While the servers, systems, subsystems, and/or other computing devices shown in FIGS. 2A-B may be shown as single components or elements, it should be appreciated that one of ordinary skill in the art would recognize that these single components or elements may represent multiple components or elements, and that these components or elements may be connected via one or more networks. Also, middleware (not shown) may be included with any of the elements or components described herein. The middleware may include software hosted by one or more servers. Furthermore, it should be appreciated that some of the middleware or servers may or may not be needed to achieve functionality.
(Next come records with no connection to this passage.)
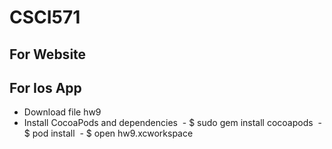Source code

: # CSCI571

## For Website

## For Ios App
- Download file hw9
- Install CocoaPods and dependencies
  - $ sudo gem install cocoapods
  - $ pod install
  - $ open hw9.xcworkspace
Other types of servers, middleware, systems, platforms, and applications not shown may also be provided at the front-end or back-end to facilitate the features and functionalities of the system 100, the external system 200, the user devices 300A-B or the system environment 1000.
It should also be appreciated that the systems and methods described herein may be particularly suited for digital content, but are also applicable to a host of other distributed content or media. These may include, for example, content or media associated with data management platforms, search or recommendation engines, social media, and/or data communications involving communication of potentially personal, private, or sensitive data or information. These and other benefits will be apparent in the descriptions provided herein.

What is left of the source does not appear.